EXTRACTED INFORMATION ::

┄┄┄┄┄┄

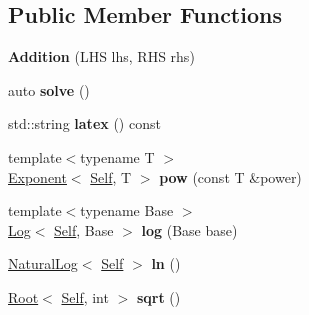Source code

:\subsection*{Public Member Functions}
\begin{DoxyCompactItemize}
\item 
\hypertarget{classlatex_1_1math_1_1Addition_ade3a2eff41f8aaef8f77c2b2bb238b57}{{\bfseries Addition} (L\-H\-S lhs, R\-H\-S rhs)}\label{classlatex_1_1math_1_1Addition_ade3a2eff41f8aaef8f77c2b2bb238b57}

\item 
\hypertarget{classlatex_1_1math_1_1Addition_a69f19bb11a63d8631b6e0d246b994c00}{auto {\bfseries solve} ()}\label{classlatex_1_1math_1_1Addition_a69f19bb11a63d8631b6e0d246b994c00}

\item 
\hypertarget{classlatex_1_1math_1_1Addition_a03c226a26292f1203370bedf162731a0}{std\-::string {\bfseries latex} () const }\label{classlatex_1_1math_1_1Addition_a03c226a26292f1203370bedf162731a0}

\item 
\hypertarget{classlatex_1_1math_1_1Addition_aeb8aded4d72c95ac93539860321f2d0b}{{\footnotesize template$<$typename T $>$ }\\\hyperlink{classlatex_1_1math_1_1Exponent}{Exponent}$<$ \hyperlink{classlatex_1_1math_1_1Addition}{Self}, T $>$ {\bfseries pow} (const T \&power)}\label{classlatex_1_1math_1_1Addition_aeb8aded4d72c95ac93539860321f2d0b}

\item 
\hypertarget{classlatex_1_1math_1_1Addition_aeafa689b3df0a4c99396c3f5d12d40a5}{{\footnotesize template$<$typename Base $>$ }\\\hyperlink{classlatex_1_1math_1_1Log}{Log}$<$ \hyperlink{classlatex_1_1math_1_1Addition}{Self}, Base $>$ {\bfseries log} (Base base)}\label{classlatex_1_1math_1_1Addition_aeafa689b3df0a4c99396c3f5d12d40a5}

\item 
\hypertarget{classlatex_1_1math_1_1Addition_adf1963ebf74f64325555149dcefaf30a}{\hyperlink{classlatex_1_1math_1_1NaturalLog}{Natural\-Log}$<$ \hyperlink{classlatex_1_1math_1_1Addition}{Self} $>$ {\bfseries ln} ()}\label{classlatex_1_1math_1_1Addition_adf1963ebf74f64325555149dcefaf30a}

\item 
\hypertarget{classlatex_1_1math_1_1Addition_a8c94bab6a8b94636f0a1215d8690f273}{\hyperlink{classlatex_1_1math_1_1Root}{Root}$<$ \hyperlink{classlatex_1_1math_1_1Addition}{Self}, int $>$ {\bfseries sqrt} ()}\label{classlatex_1_1math_1_1Addition_a8c94bab6a8b94636f0a1215d8690f273}

\end{DoxyCompactItemize}
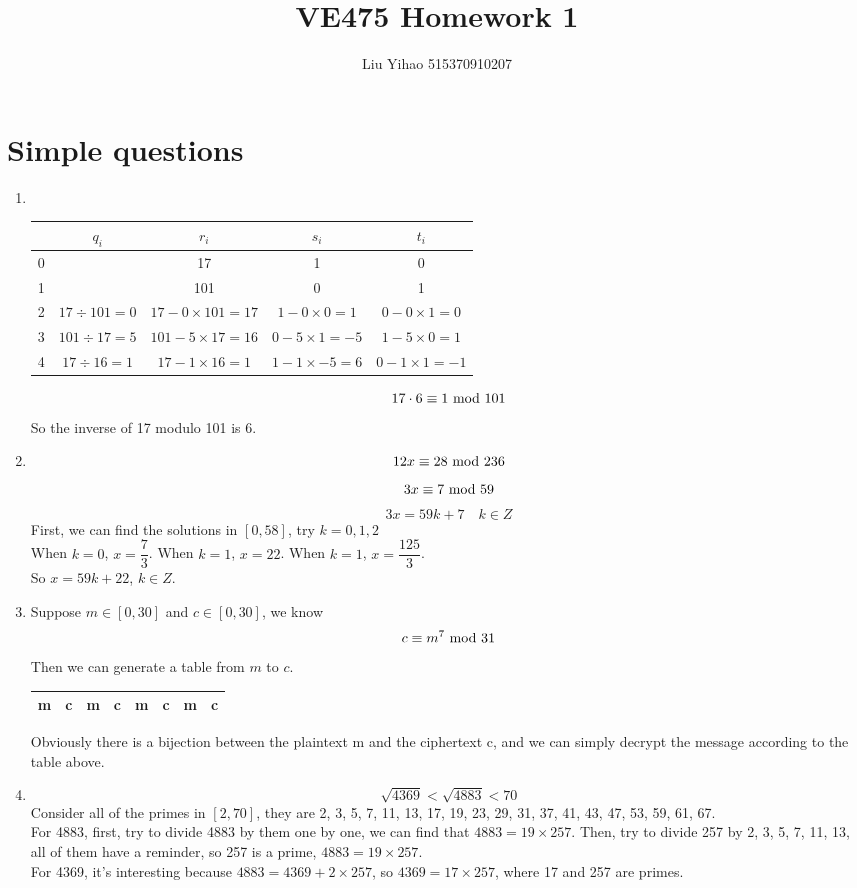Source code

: \documentclass{article}
\title{VE475 Homework 1}
\author{Liu Yihao 515370910207}
\date{}
\renewcommand{\mod}{{\rm\ mod\ }}
\begin{document}
\maketitle

\section{Simple questions}
\begin{enumerate}
\item \ 
\begin{center}
\begin{tabular}{|c|c|c|c|c|}
\hline
& $q_i$ & $r_i$ & $s_i$ & $t_i$\\\hline
0 & & 17 & 1 & 0\\\hline
1 & & 101 & 0 & 1\\\hline
2 & $17\div101=0$ & $17-0\times101=17$ & $1-0\times0=1$ & $0-0\times1=0$\\\hline
3 & $101\div17=5$ & $101-5\times17=16$ & $0-5\times1=-5$ & $1-5\times0=1$\\\hline
4 & $17\div16=1$ & $17-1\times16=1$ & $1-1\times-5=6$ & $0-1\times1=-1$\\\hline
\end{tabular}
\end{center}
$$17\cdot6\equiv1\mod101$$
So the inverse of 17 modulo 101 is 6.

\item
$$12x\equiv28\mod236$$
$$3x\equiv7\mod59$$
$$3x=59k+7\quad k\in Z$$
First, we can find the solutions in $[0,58]$, try $k=0,1,2$\\
When $k=0$, $x=\dfrac{7}{3}$. When $k=1$, $x=22$. When $k=1$, $x=\dfrac{125}{3}$.\\
So $x=59k+22$, $k\in Z$.

\item
Suppose $m\in[0,30]$ and $c\in[0,30]$, we know
$$c\equiv m^7\mod 31$$
Then we can generate a table from $m$ to $c$.
\begin{center}
\begin{tabular}{cc|cc|cc|cc}
m&c&m&c&m&c&m&c\\\hline

\end{tabular}
\end{center}
Obviously there is a bijection between the plaintext m and the ciphertext c, and we can simply decrypt the message according to the table above.

\item
$$\sqrt{4369}<\sqrt{4883}<70$$
Consider all of the primes in $[2,70]$, they are 2, 3, 5, 7, 11, 13, 17, 19, 23, 29, 31, 37, 41, 43, 47, 53, 59, 61, 67.\\
For 4883, first, try to divide 4883 by them one by one, we can find that $4883=19\times 257$. Then, try to divide 257 by 2, 3, 5, 7, 11, 13, all of them have a reminder, so 257 is a prime, $4883=19\times 257$.\\
For 4369, it's interesting because $4883=4369+2\times257$, so $4369=17\times257$, where 17 and 257 are primes.


\end{enumerate}
\end{document}
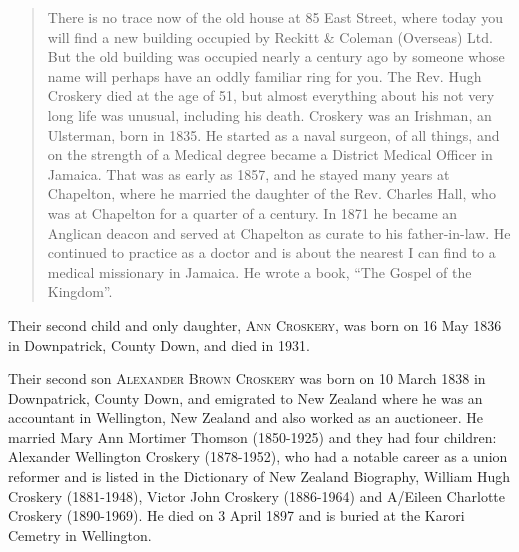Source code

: \begin{quotation}
There is no trace now of the old house at 85 East Street, where today you will find a new building occupied by Reckitt \& Coleman (Overseas) Ltd.  But the old building was occupied nearly a century ago by someone whose name will perhaps  
have an oddly familiar ring for you. The Rev. Hugh Croskery died at the age of 51, but almost everything about his not very long life was unusual, including his death. Croskery was an Irishman, an Ulsterman, born in 1835.  He started as a naval surgeon, of all things, and on the strength of a Medical degree became a District Medical Officer in Jamaica. That was as early as 1857, and he stayed many years at Chapelton, where he married the daughter of the Rev. Charles Hall, who was at Chapelton for a quarter of a century. In 1871 he became an Anglican deacon and served at Chapelton as curate to his father-in-law.  He continued to practice as a doctor and is about the nearest I can find to a medical missionary in Jamaica. He wrote a book, ``The Gospel of the Kingdom''.
 \end{quotation}
    
Their second child and only daughter, \textsc{Ann Croskery}, was born on 16 May 1836 in Downpatrick, County Down, and died in 1931. 

Their second son \textsc{Alexander Brown Croskery} was born on 10 March 1838 in	Downpatrick, County Down, and emigrated to New Zealand where he was an accountant in Wellington, New Zealand and also worked as an auctioneer.  He married Mary Ann Mortimer Thomson (1850-1925) and they had four children: Alexander Wellington Croskery (1878-1952), who had a notable career as a union reformer and is listed in the Dictionary of New Zealand Biography,  William Hugh Croskery (1881-1948), Victor John Croskery (1886-1964) and A/Eileen Charlotte Croskery (1890-1969). He died on 3 April 1897 and is buried at the Karori Cemetry in Wellington.

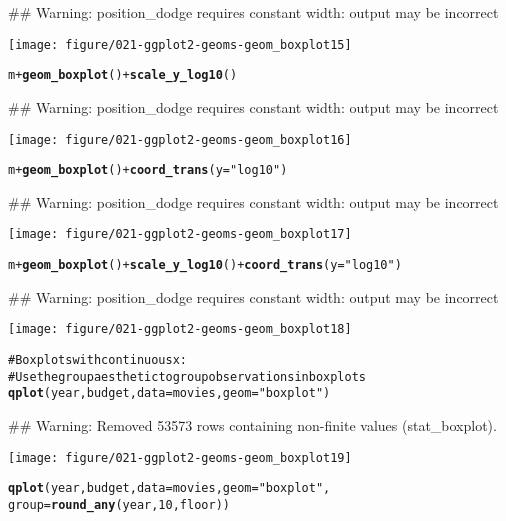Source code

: \documentclass[a4paper,titlepage]{tufte-handout}\usepackage{graphicx, color}
\makeatletter
\def\maxwidth{ %
  \ifdim\Gin@nat@width>\linewidth
    \linewidth
  \else
    \Gin@nat@width
  \fi
}
\newcommand{\hlfunctioncall}[1]{\textcolor[rgb]{0.501960784313725,0,0.329411764705882}{\textbf{#1}}}%
\newcommand{\hlstring}[1]{\textcolor[rgb]{0.6,0.6,1}{#1}}%
\newcommand{\hlcomment}[1]{\textcolor[rgb]{0.180392156862745,0.6,0.341176470588235}{#1}}%
\newenvironment{kframe}{%
 \def\at@end@of@kframe{}%
 \ifinner\ifhmode%
  \def\at@end@of@kframe{\end{minipage}}%
  \begin{minipage}{\columnwidth}%
 \fi\fi%
 \def\FrameCommand##1{\hskip\@totalleftmargin \hskip-\fboxsep
 \colorbox{shadecolor}{##1}\hskip-\fboxsep
     \hskip-\linewidth \hskip-\@totalleftmargin \hskip\columnwidth}%
 \MakeFramed {\advance\hsize-\width
   \@totalleftmargin\z@ \linewidth\hsize
   \@setminipage}}%
 {\par\unskip\endMakeFramed%
 \at@end@of@kframe}
\newenvironment{knitrout}{}{} %
\makeatother
\begin{document}
\begin{knitrout}
\begin{kframe}
{\ttfamily\noindent\textcolor{warningcolor}{\#\# Warning: position\_dodge requires constant width: output may be incorrect}}\end{kframe}
\texttt{[image: figure/021-ggplot2-geoms-geom\_boxplot15]} 
\begin{kframe}\begin{alltt}
m + \hlfunctioncall{geom_boxplot}() + \hlfunctioncall{scale_y_log10}()
\end{alltt}


{\ttfamily\noindent\textcolor{warningcolor}{\#\# Warning: position\_dodge requires constant width: output may be incorrect}}\end{kframe}
\texttt{[image: figure/021-ggplot2-geoms-geom\_boxplot16]} 
\begin{kframe}\begin{alltt}
m + \hlfunctioncall{geom_boxplot}() + \hlfunctioncall{coord_trans}(y = \hlstring{"log10"})
\end{alltt}


{\ttfamily\noindent\textcolor{warningcolor}{\#\# Warning: position\_dodge requires constant width: output may be incorrect}}\end{kframe}
\texttt{[image: figure/021-ggplot2-geoms-geom\_boxplot17]} 
\begin{kframe}\begin{alltt}
m + \hlfunctioncall{geom_boxplot}() + \hlfunctioncall{scale_y_log10}() + \hlfunctioncall{coord_trans}(y = \hlstring{"log10"})
\end{alltt}


{\ttfamily\noindent\textcolor{warningcolor}{\#\# Warning: position\_dodge requires constant width: output may be incorrect}}\end{kframe}
\texttt{[image: figure/021-ggplot2-geoms-geom\_boxplot18]} 
\begin{kframe}\begin{alltt}

\hlcomment{# Boxplots with continuous x:}
\hlcomment{# Use the group aesthetic to group observations in boxplots}
\hlfunctioncall{qplot}(year, budget, data = movies, geom = \hlstring{"boxplot"})
\end{alltt}


{\ttfamily\noindent\textcolor{warningcolor}{\#\# Warning: Removed 53573 rows containing non-finite values (stat\_boxplot).}}\end{kframe}
\texttt{[image: figure/021-ggplot2-geoms-geom\_boxplot19]} 
\begin{kframe}\begin{alltt}
\hlfunctioncall{qplot}(year, budget, data = movies, geom = \hlstring{"boxplot"},
  group = \hlfunctioncall{round_any}(year, 10, floor))
\end{alltt}



\end{kframe}
\end{knitrout}
\end{document}
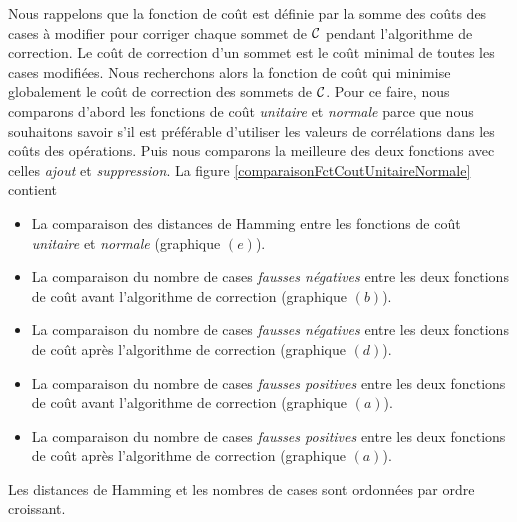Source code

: 
Nous rappelons que la fonction de co\^ut est d\'efinie par la somme des co\^uts des cases \`a modifier pour corriger chaque sommet de $\cal C$ pendant l'algorithme de correction. 
Le co\^ut de correction d'un sommet est le co\^ut minimal de toutes les cases modifi\'ees. 
Nous recherchons alors la fonction de co\^ut qui minimise globalement le co\^ut de correction des sommets de $\cal C$.
Pour ce faire, nous comparons d'abord les fonctions de co\^ut {\em unitaire} et {\em normale} parce que nous souhaitons savoir s'il est pr\'ef\'erable d'utiliser les valeurs de corr\'elations dans les co\^uts des op\'erations. Puis nous comparons la meilleure des deux fonctions avec celles {\em ajout} et {\em suppression}.
La figure \ref{comparaisonFctCoutUnitaireNormale} contient 
\begin{itemize}
	\item La comparaison des distances de Hamming entre les  fonctions de co\^ut {\em unitaire} et {\em normale} (graphique $(e)$).
	\item La comparaison du nombre de cases {\em fausses n\'egatives} entre les deux fonctions de co\^ut avant l'algorithme de correction (graphique $(b)$).
	\item  La comparaison du nombre de cases {\em fausses n\'egatives} entre les deux fonctions de co\^ut apr\`es l'algorithme de correction (graphique $(d)$).
	\item La comparaison du nombre de cases {\em fausses positives} entre les deux fonctions de co\^ut avant l'algorithme de correction (graphique $(a)$).
	\item  La comparaison du nombre de cases {\em fausses positives} entre les deux fonctions de co\^ut apr\`es l'algorithme de correction (graphique $(a)$).
\end{itemize}
Les distances de Hamming et les nombres de cases sont ordonn\'ees par ordre croissant.

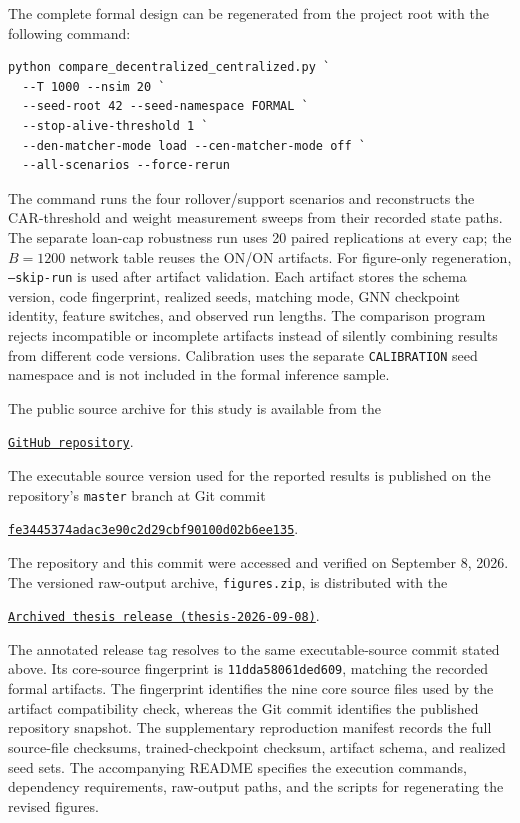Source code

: The complete formal design can be regenerated from the project root with
the following command:

\begingroup\small
\begin{verbatim}
python compare_decentralized_centralized.py `
  --T 1000 --nsim 20 `
  --seed-root 42 --seed-namespace FORMAL `
  --stop-alive-threshold 1 `
  --den-matcher-mode load --cen-matcher-mode off `
  --all-scenarios --force-rerun
\end{verbatim}
\endgroup

The command runs the four rollover/support scenarios and reconstructs the
CAR-threshold and weight measurement sweeps from their recorded state
paths. The separate loan-cap robustness run uses 20 paired replications
at every cap; the \(B=1200\) network table reuses the ON/ON artifacts.
For figure-only regeneration, \texttt{--skip-run} is used after artifact
validation. Each
artifact stores the schema version, code fingerprint, realized seeds,
matching mode, GNN checkpoint identity, feature switches, and observed
run lengths. The comparison program rejects incompatible or incomplete
artifacts instead of silently combining results from different code
versions. Calibration uses the separate \texttt{CALIBRATION} seed
namespace and is not included in the formal inference sample.

The public source archive for this study is available from the
\begin{center}\small
\href{https://github.com/zhanghaoyu1232-debug/central-bank-simulation}{\texttt{GitHub repository}}.
\end{center}
The executable source version used for the reported results is published on
the repository's \texttt{master} branch at Git commit
\begin{center}\small
\href{https://github.com/zhanghaoyu1232-debug/central-bank-simulation/commit/fe3445374adac3e90c2d29cbf90100d02b6ee135}{\nolinkurl{fe3445374adac3e90c2d29cbf90100d02b6ee135}}.
\end{center}
The repository and this commit were accessed and verified on September 8,
2026.
The versioned raw-output archive, \texttt{figures.zip}, is distributed with
the
\begin{center}\small
\href{https://github.com/zhanghaoyu1232-debug/central-bank-simulation/releases/tag/thesis-2026-09-08}{\texttt{Archived thesis release (thesis-2026-09-08)}}.
\end{center}
The annotated release tag resolves to the same executable-source commit stated
above.
Its core-source fingerprint is \texttt{11dda58061ded609}, matching the
recorded formal artifacts. The fingerprint identifies the nine core source
files used by the artifact compatibility check, whereas the Git commit
identifies the published repository snapshot. The supplementary reproduction manifest
records the full source-file checksums, trained-checkpoint checksum,
artifact schema, and realized seed sets. The accompanying README specifies
the execution commands, dependency requirements, raw-output paths, and
the scripts for regenerating the revised figures.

┄┄┄┄┄┄

WORK INSTRUCTION :: Look over the records above, and wherever a line contains the string "namespace", copy that line.

ANSWER AREA ::
  --seed-root 42 --seed-namespace FORMAL `
namespace and is not included in the formal inference sample.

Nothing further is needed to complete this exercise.